How to guarantee memory access orthogonality without atomics?

Leonard Plentz <veiokej@xxxxxxxxx> · Fri, 27 Apr 2012 15:49:59 +0700

Dear GCC experts,

I'm trying to find the answer to this question about the way that C11
(or for that matter, C99) does (not) guarantee the
thread-orthogonality of various memory accesses in a cross-platform
manner.

Suppose I have integers (in the abstract sense, not necessarily
(int)s) X and Y. They are both aligned on P-bit boundaries, such that
the X appears exactly Q bits before Y. (P and Q are generally powers
of 2 and equal, but not necessarily.)

How do I find the minimum values of P and Q, in a cross-platform
manner, such that accesses to X and Y will never affect one another
due to a race?

It may seem obvious that if X and Y are anything at least as large as
a byte, then this will simply never happen. But I'm not so sure
because:

-- It's conceivable that someone could design a very efficient chip in
which it was assumed that no variables belonging to different threads
could ever share a cache line, and presumably C99/C11 could be
implemented on such a chip. While I could access individual bytes, I
could not access the same cache line in different threads without
creating a race. So I'd somehow need to preempt this possibility by
ensuring sufficient distance between variables belonging to different
threads. (Or maybe one just couldn't implement C on such a chip, so
it's a moot issue.)

-- I know I can use all the atomic data types in C11. I don't want to
do that, because it explicitly forces single-threadedness. What I'm
trying to accomplish here is guaranteed thread orthogonality by virtue
of sufficiently large (a) memory alignment and (b) memory access
granularity.

-- Empirically, using unpacked (struct)s doesn't accomplish the goal
because the unpacking granularity is below the maximum CPU word size.

-- Empirically, (malloc)ing orthogonal memory regions for different
threads does in fact accomplish the goal, at high expense due to
allocation overhead and pointer dereferencing, as opposed to
straightforward array indexing.

-- I'm particularly worried that memmove(), memcpy(), or some other
builtin will try to be efficient and move large chunks of data at a
time, without realizing that the source or destination alignment is
unfriendly to such chunk size. This could result in read-modify-write
conflicts with neighboring thread domains.
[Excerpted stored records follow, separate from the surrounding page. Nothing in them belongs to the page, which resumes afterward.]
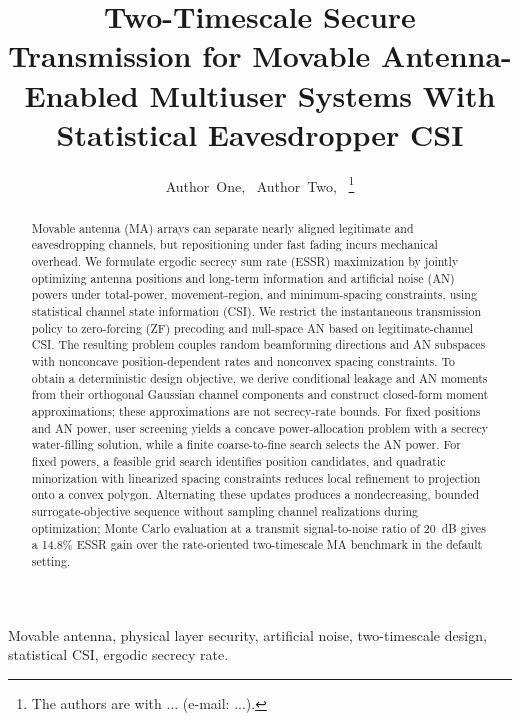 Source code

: \documentclass[journal]{IEEEtran}
\begin{document}
\title{Two-Timescale Secure Transmission for Movable Antenna-Enabled Multiuser Systems With Statistical Eavesdropper CSI}

\author{Author~One,~
        Author~Two,~
\thanks{The authors are with ... (e-mail: ...).}}


\maketitle

\begin{abstract}
Movable antenna (MA) arrays can separate nearly aligned legitimate and eavesdropping channels, but repositioning under fast fading incurs mechanical overhead. We formulate ergodic secrecy sum rate (ESSR) maximization by jointly optimizing antenna positions and long-term information and artificial noise (AN) powers under total-power, movement-region, and minimum-spacing constraints, using statistical channel state information (CSI). We restrict the instantaneous transmission policy to zero-forcing (ZF) precoding and null-space AN based on legitimate-channel CSI. The resulting problem couples random beamforming directions and AN subspaces with nonconcave position-dependent rates and nonconvex spacing constraints. To obtain a deterministic design objective, we derive conditional leakage and AN moments from their orthogonal Gaussian channel components and construct closed-form moment approximations; these approximations are not secrecy-rate bounds. For fixed positions and AN power, user screening yields a concave power-allocation problem with a secrecy water-filling solution, while a finite coarse-to-fine search selects the AN power. For fixed powers, a feasible grid search identifies position candidates, and quadratic minorization with linearized spacing constraints reduces local refinement to projection onto a convex polygon. Alternating these updates produces a nondecreasing, bounded surrogate-objective sequence without sampling channel realizations during optimization; Monte Carlo evaluation at a transmit signal-to-noise ratio of 20~dB gives a 14.8\% ESSR gain over the rate-oriented two-timescale MA benchmark in the default setting.
\end{abstract}

\begin{IEEEkeywords}
Movable antenna, physical layer security, artificial noise, two-timescale design, statistical CSI, ergodic secrecy rate.
\end{IEEEkeywords}
\end{document}
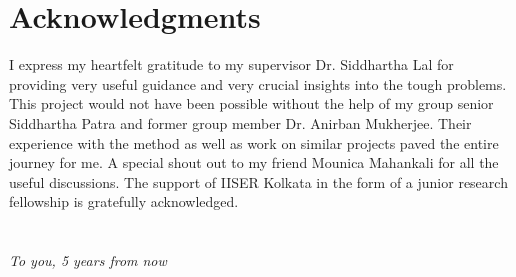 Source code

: \documentclass[twoside]{report}
\numberwithin{equation}{section}
\begin{document}
\chapter*{Acknowledgments}
I express my heartfelt gratitude to my supervisor Dr. Siddhartha Lal for providing very useful guidance and very crucial insights into the tough problems. This project would not have been possible without the help of my group senior Siddhartha Patra and former group member Dr. Anirban Mukherjee. Their experience with the method as well as work on similar projects paved the entire journey for me. A special shout out to my friend Mounica Mahankali for all the useful discussions. The support of IISER Kolkata in the form of a junior research fellowship is gratefully acknowledged.

\chapter*{}
\begin{center}
	\vspace*{100pt}
	\Large{\textit{To you, 5 years from now}}
\end{center}
\end{document}
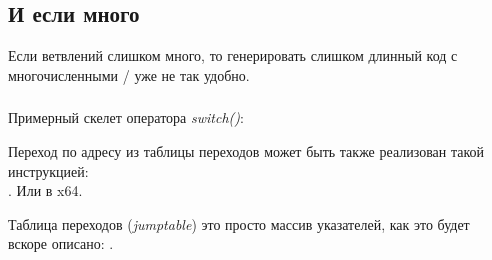 \subsection{И если много}

Если ветвлений слишком много, то генерировать слишком длинный код с многочисленными \JE/\JNE 
уже не так удобно.







\subsubsection{\Conclusion{}}

Примерный скелет оператора \emph{switch()}:



Переход по адресу из таблицы переходов может быть также реализован такой инструкцией: \\
. Или  в x64.

Таблица переходов (\emph{jumptable}) это просто массив указателей, как это будет вскоре описано: .
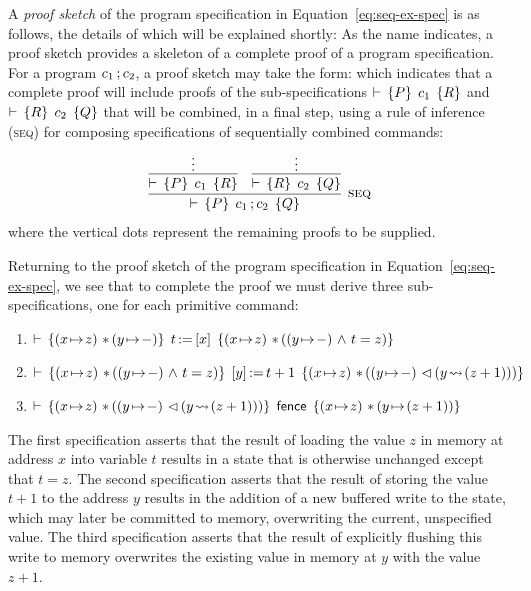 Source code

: \documentclass[11pt]{report}
\begin{document}
A \emph{proof sketch} of the program specification in Equation~\ref{eq:seq-ex-spec} is as follows, the details of which will be explained shortly:
As the name indicates, a proof sketch provides a skeleton of a complete proof of a program specification. For a program $c_1 \operatorname{;} c_2$, a proof sketch may take the form: 
 which indicates that a complete proof will include proofs of the sub-specifications $\vdash\,\left\lbrace P \right\rbrace\;c_1\;\left\lbrace R \right\rbrace$ and $\vdash\,\left\lbrace R \right\rbrace\;c_2\;\left\lbrace Q \right\rbrace$ that will be combined, in a final step, using a rule of inference (\textsc{seq}) for composing specifications of sequentially combined commands: 
\[ \infer[{\textsc{seq}}]{\triple{P}{c_1 \opseq c_2}{Q}}{\infer{\triple{P}{c_1}{R}}{\vdots} & \infer{\triple{R}{c_2}{Q}}{\vdots}}\] where the vertical dots represent the remaining proofs to be supplied. 

Returning to the proof sketch of the program specification in Equation~\ref{eq:seq-ex-spec}, we see that to complete the proof we must derive three sub-specifications, one for each primitive command: \begin{enumerate}
  \item $\triple{(x \fpointsto z) \fsep (y \fpointsto -)}{\cload{t}{x}}{(x \fpointsto z) \fsep ((y \fpointsto -) \conj t = z)}$
  \item $\triple{(x \fpointsto z) \fsep ((y \fpointsto -) \conj t = z)}{\cstore{y}{t+1}}{(x \fpointsto z) \fsep ((y \fpointsto -) \fseq (y \fwriteu (z+1)))}$
  \item $\triple{(x \fpointsto z) \fsep ((y \fpointsto -) \fseq (y \fwriteu (z+1)))}{\cfence}{(x \fpointsto z) \fsep (y \fpointsto (z+1))}$
\end{enumerate}
The first specification asserts that the result of loading the value $z$ in memory at address $x$ into variable $t$ results in a state that is otherwise unchanged except that $t = z$. The second specification asserts that the result of storing the value $t+1$ to the address $y$ results in the addition of a new buffered write to the state, which may later be committed to memory, overwriting the current, unspecified value. The third specification asserts that the result of explicitly flushing this write to memory overwrites the existing value in memory at $y$ with the value $z+1$. 
\end{document}
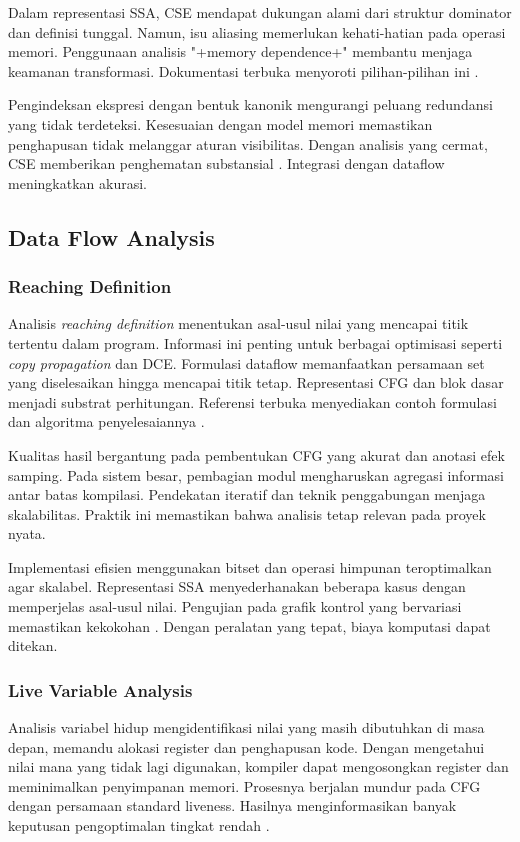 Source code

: \documentclass[../main.tex]{subfiles}
\begin{document}
Dalam representasi SSA, CSE mendapat dukungan alami dari struktur dominator dan definisi tunggal. Namun, isu aliasing memerlukan kehati-hatian pada operasi memori. Penggunaan analisis "+memory dependence+" membantu menjaga keamanan transformasi. Dokumentasi terbuka menyoroti pilihan-pilihan ini \citep{LLVMOverview}.

Pengindeksan ekspresi dengan bentuk kanonik mengurangi peluang redundansi yang tidak terdeteksi. Kesesuaian dengan model memori memastikan penghapusan tidak melanggar aturan visibilitas. Dengan analisis yang cermat, CSE memberikan penghematan substansial \citep{WikiCSE}. Integrasi dengan dataflow meningkatkan akurasi.

\subsection{Data Flow Analysis}
\subsubsection{Reaching Definition}
Analisis \emph{reaching definition} menentukan asal-usul nilai yang mencapai titik tertentu dalam program. Informasi ini penting untuk berbagai optimisasi seperti \emph{copy propagation} dan DCE. Formulasi dataflow memanfaatkan persamaan set yang diselesaikan hingga mencapai titik tetap. Representasi CFG dan blok dasar menjadi substrat perhitungan. Referensi terbuka menyediakan contoh formulasi dan algoritma penyelesaiannya \citep{WikiReachingDef}.

Kualitas hasil bergantung pada pembentukan CFG yang akurat dan anotasi efek samping. Pada sistem besar, pembagian modul mengharuskan agregasi informasi antar batas kompilasi. Pendekatan iteratif dan teknik penggabungan menjaga skalabilitas. Praktik ini memastikan bahwa analisis tetap relevan pada proyek nyata.

Implementasi efisien menggunakan bitset dan operasi himpunan teroptimalkan agar skalabel. Representasi SSA menyederhanakan beberapa kasus dengan memperjelas asal-usul nilai. Pengujian pada grafik kontrol yang bervariasi memastikan kekokohan \citep{WikiReachingDef}. Dengan peralatan yang tepat, biaya komputasi dapat ditekan.

\subsubsection{Live Variable Analysis}
Analisis variabel hidup mengidentifikasi nilai yang masih dibutuhkan di masa depan, memandu alokasi register dan penghapusan kode. Dengan mengetahui nilai mana yang tidak lagi digunakan, kompiler dapat mengosongkan register dan meminimalkan penyimpanan memori. Prosesnya berjalan mundur pada CFG dengan persamaan standard liveness. Hasilnya menginformasikan banyak keputusan pengoptimalan tingkat rendah \citep{WikiLiveVariables}.
\end{document}
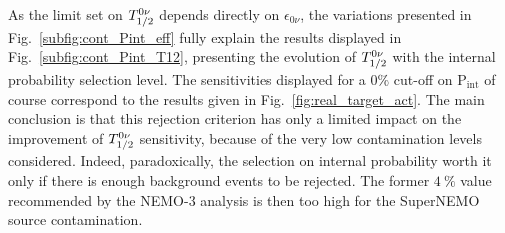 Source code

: As the limit set on $T_{1/2}^{0\nu}$ depends directly on $\epsilon_{0\nu}$, the variations presented in Fig.~\ref{subfig:cont_Pint_eff} fully explain the results displayed in Fig.~\ref{subfig:cont_Pint_T12}, presenting the evolution of $T_{1/2}^{0\nu}$ with the internal probability selection level.
The sensitivities displayed for a $0\%$ cut-off on P$_{\text{int}}$ of course correspond to the results given in Fig.~\ref{fig:real_target_act}.
The main conclusion is that this rejection criterion has only a limited impact on the improvement of $T_{1/2}^{0\nu}$ sensitivity, because of the very low contamination levels considered.
Indeed, paradoxically, the selection on internal probability worth it only if there is enough background events to be rejected.
The former $4~\%$ value recommended by the NEMO-$3$ analysis is then too high for the SuperNEMO source contamination.


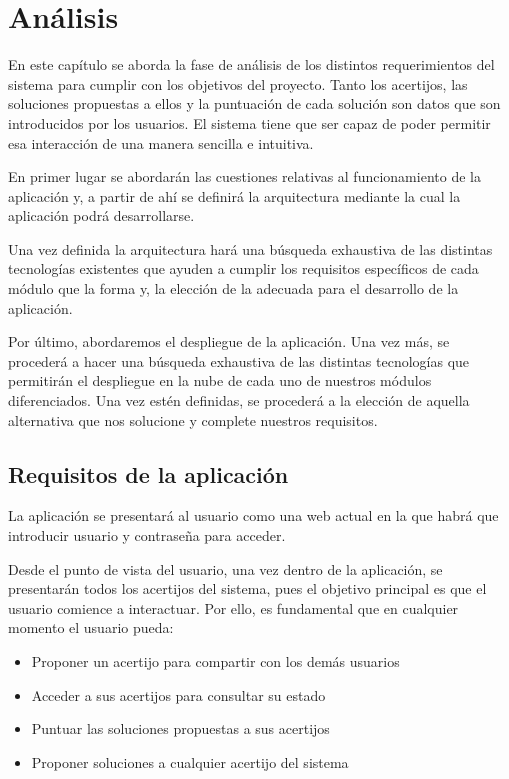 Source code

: \chapter{Análisis}
En este capítulo se aborda la fase de análisis de los distintos requerimientos  del sistema para cumplir con los objetivos del proyecto. Tanto los acertijos, las soluciones propuestas a ellos y la puntuación de cada solución son datos que son introducidos por los usuarios. El sistema tiene que ser capaz de poder permitir esa interacción de una manera sencilla e intuitiva.

En primer lugar se abordarán las cuestiones relativas al funcionamiento de la aplicación y, a partir de ahí se definirá la arquitectura mediante la cual la aplicación podrá desarrollarse.

Una vez definida la arquitectura hará una búsqueda exhaustiva de las distintas tecnologías existentes que ayuden a cumplir los requisitos específicos de cada módulo que la forma y, la elección de la adecuada para el desarrollo de la aplicación.

Por último, abordaremos el despliegue de la aplicación. Una vez más, se procederá a hacer una búsqueda exhaustiva de las distintas tecnologías que permitirán el despliegue en la nube de cada uno de nuestros módulos diferenciados. Una vez estén definidas, se procederá a la elección de aquella alternativa que nos solucione y complete nuestros requisitos.

\section{Requisitos de la aplicación}

La aplicación se presentará al usuario como una web actual en la que habrá que introducir usuario y contraseña para acceder. 

Desde el punto de vista del usuario, una vez dentro de la aplicación, se presentarán todos los acertijos del sistema, pues el objetivo principal es que el usuario comience a interactuar. Por ello, es fundamental que en cualquier momento el usuario pueda:

\begin{itemize}
    \item Proponer un acertijo para compartir con los demás usuarios
    \item Acceder a sus acertijos para consultar su estado
    \item Puntuar las soluciones propuestas a sus acertijos
    \item Proponer soluciones a cualquier acertijo del sistema
\end{itemize}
-- Assuming that P and Q can be found, then it looks like a major pain
to try to enforce this at build time, i.e. where's the
pad-struct-to-mulitiple-of-Q macro?

I suspect that there's a rule somewhere that makes all this simple and
clear. I've tried searching, but all I find are comments about atomic
data types and not doing stupid stuff like assuming timing
consistency. Please chime in if you can offer insight (or even if you
know that I'm sunk because there is no such guarantee and it's all
hardware-dependent).

Veiokej